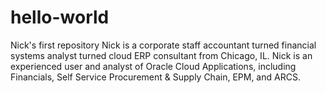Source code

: # hello-world
Nick's first repository
Nick is a corporate staff accountant turned financial systems analyst turned cloud ERP consultant from Chicago, IL.
Nick is an experienced user and analyst of Oracle Cloud Applications, including Financials, Self Service Procurement & Supply Chain, EPM, and ARCS.
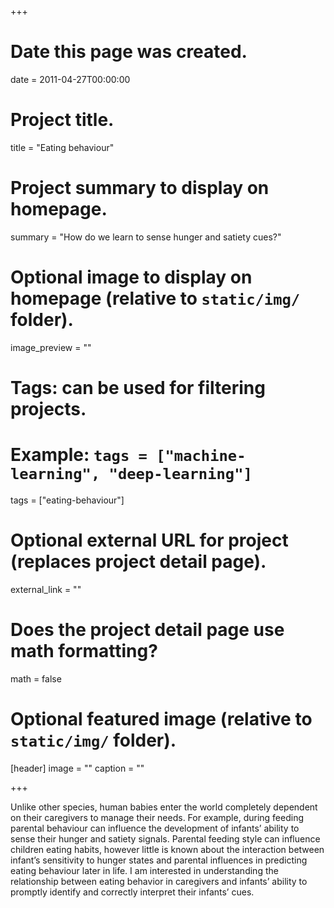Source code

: +++
# Date this page was created.
date = 2011-04-27T00:00:00

# Project title.
title = "Eating behaviour"

# Project summary to display on homepage.
summary = "How do we learn to sense hunger and satiety cues?"

# Optional image to display on homepage (relative to `static/img/` folder).
image_preview = ""

# Tags: can be used for filtering projects.
# Example: `tags = ["machine-learning", "deep-learning"]`
tags = ["eating-behaviour"]

# Optional external URL for project (replaces project detail page).
external_link = ""

# Does the project detail page use math formatting?
math = false

# Optional featured image (relative to `static/img/` folder).
[header]
image = ""
caption = ""

+++

Unlike other species, human babies enter the world completely dependent on their caregivers to manage their needs. For example, during feeding parental behaviour can influence the development of infants’ ability to sense their hunger and satiety signals. Parental feeding style can influence children eating habits, however little is known about the interaction between infant’s sensitivity to hunger states and parental influences in predicting eating behaviour later in life. I am interested in understanding the relationship between eating behavior in caregivers and infants’ ability to promptly identify and correctly interpret their infants’ cues.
##########
▸ INSTRUCTIONS FOR THE TASK: From the top of the listing above, repeat each line exactly until you reach the line containing "math = false", and repeat that one too. Leave the pictures out.

▸ ANSWER BOX:
Source code

: # hello-world
Nick's first repository
Nick is a corporate staff accountant turned financial systems analyst turned cloud ERP consultant from Chicago, IL.
Nick is an experienced user and analyst of Oracle Cloud Applications, including Financials, Self Service Procurement & Supply Chain, EPM, and ARCS.
Source code

: +++
# Date this page was created.
date = 2011-04-27T00:00:00

# Project title.
title = "Eating behaviour"

# Project summary to display on homepage.
summary = "How do we learn to sense hunger and satiety cues?"

# Optional image to display on homepage (relative to `static/img/` folder).
image_preview = ""

# Tags: can be used for filtering projects.
# Example: `tags = ["machine-learning", "deep-learning"]`
tags = ["eating-behaviour"]

# Optional external URL for project (replaces project detail page).
external_link = ""

# Does the project detail page use math formatting?
math = false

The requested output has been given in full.